Factors Motivating Medical Students in Selecting a Career Specialty: Relevance for a Robust Orthopaedic Pipeline
I find that basic manipulations in orthopaedic traumatology (OT) require a lot more arm force and hand grip strength than is needed in other fields, even when both are undertaken with the proper technique. Did you ever try to get torque in a plate-locking screw while fixing a broken distal femur? While the strong and muscular orthopaedic surgeons handle it well, the slim ones find it quite troublesome.
Physical demand was sparsely evaluated when analyzing the reasons for choosing residencies and fellowships. A single questionnaire conducted in the UK revealed that, when considering orthopaedics residency, the main deterring factor among female medical students was the physical aspect of the job (57%), as opposed to men, who found other career-related issues deterring.2 While it is obvious that stereotypes play a major role, this factor is apparently crucial and should act as a challenge rather than be dismissed by arguments of “misconceptions” and “technique, not strength.”
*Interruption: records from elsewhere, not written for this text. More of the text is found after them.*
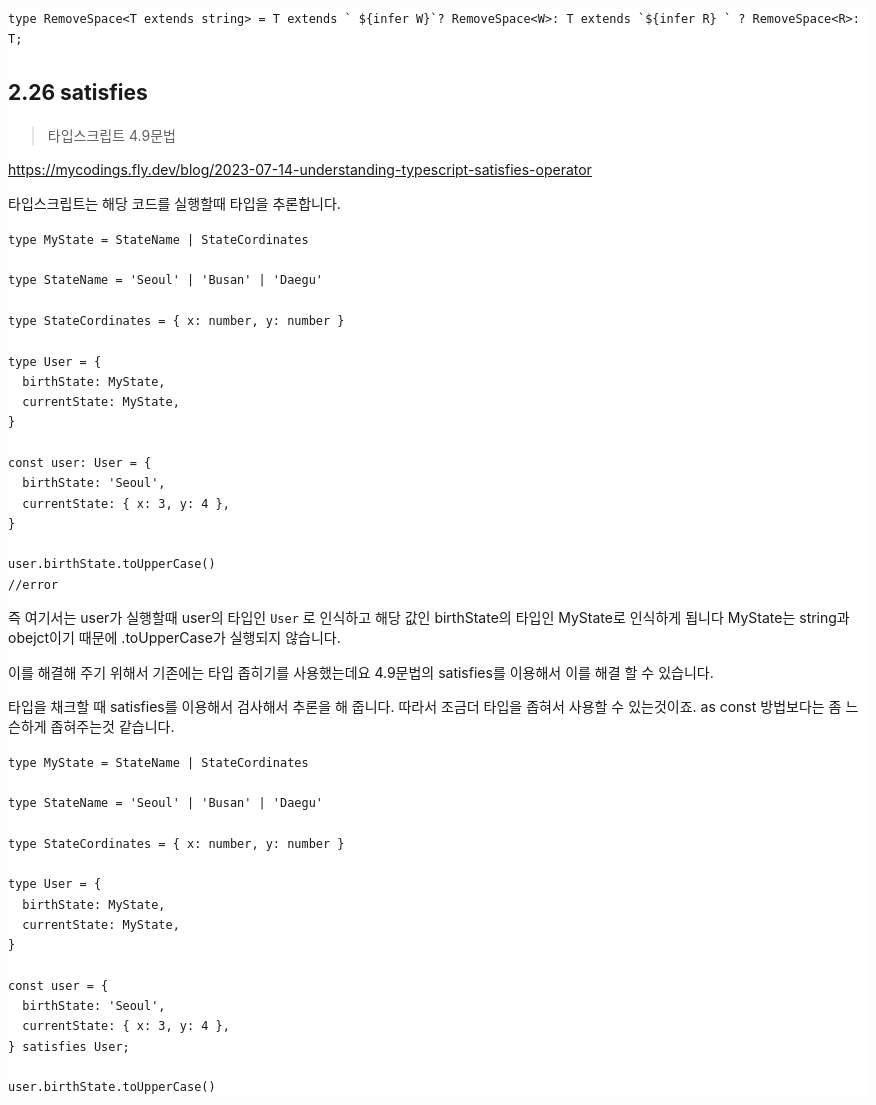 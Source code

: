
 ```tsx
type RemoveSpace<T extends string> = T extends ` ${infer W}`? RemoveSpace<W>: T extends `${infer R} ` ? RemoveSpace<R>: T;
```

## 2.26 satisfies

> 타입스크립트 4.9문법
> 

https://mycodings.fly.dev/blog/2023-07-14-understanding-typescript-satisfies-operator

타입스크립트는 해당 코드를 실행할때 타입을 추론합니다. 

```tsx
type MyState = StateName | StateCordinates

type StateName = 'Seoul' | 'Busan' | 'Daegu'

type StateCordinates = { x: number, y: number }

type User = {
  birthState: MyState,
  currentState: MyState,
}

const user: User = {
  birthState: 'Seoul',
  currentState: { x: 3, y: 4 },
}

user.birthState.toUpperCase()
//error
```

즉 여기서는 user가 실행할때 user의 타입인 `User` 로 인식하고 해당 값인 birthState의 타입인 MyState로 인식하게 됩니다 MyState는 string과 obejct이기 때문에 .toUpperCase가 실행되지 않습니다.

이를 해결해 주기 위해서 기존에는 타입 좁히기를 사용했는데요 4.9문법의 satisfies를 이용해서 이를 해결 할 수 있습니다. 

타입을 채크할 때 satisfies를 이용해서 검사해서 추론을 해 줍니다. 따라서 조금더 타입을 좁혀서 사용할 수 있는것이죠. as const 방법보다는 좀 느슨하게 좁혀주는것 같습니다.

```tsx
type MyState = StateName | StateCordinates

type StateName = 'Seoul' | 'Busan' | 'Daegu'

type StateCordinates = { x: number, y: number }

type User = {
  birthState: MyState,
  currentState: MyState,
}

const user = {
  birthState: 'Seoul',
  currentState: { x: 3, y: 4 },
} satisfies User;

user.birthState.toUpperCase()
```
Because most OT surgeons are men,3-6 the instruments are designed for men and feedback is provided by men. The fine-tuning for the handles, hammers, screwdrivers, retractors, and so on are adapted for a man’s grip.7 A medical student (man or woman) who attends our theater can be offered the opportunity to lock a screw or to insert a nail, but the physically weak ones would find themselves frustrated, as smart and talented they are, by not managing to properly lock a screw. This notion might explain why, when comparing male and female orthopaedics residents’ evaluations, the only parameter in which female residents scored a little less (P = 0.08) was “Technical Skills,”8 although there clearly should not be any difference in technical talent. Perhaps it is not that the revolution skipped us but rather that that we did not adapt to it.
In the surgical equipment aspect, being proactive about gender diversity in orthopaedics means encouraging engineers to redesign instruments—not fitting them to current surgeons, but designing them for all potential surgeons.9 This process would surely not lead to the desired gender equality, but it would break another brick in the wall, adding up to significant changes that yet need to be conducted.1 On the scale between the physically demanding equipment and the long-distance surgeon-controlled robots, we can surely find the right path, which might be as simple as a newly designed screwdriver handle.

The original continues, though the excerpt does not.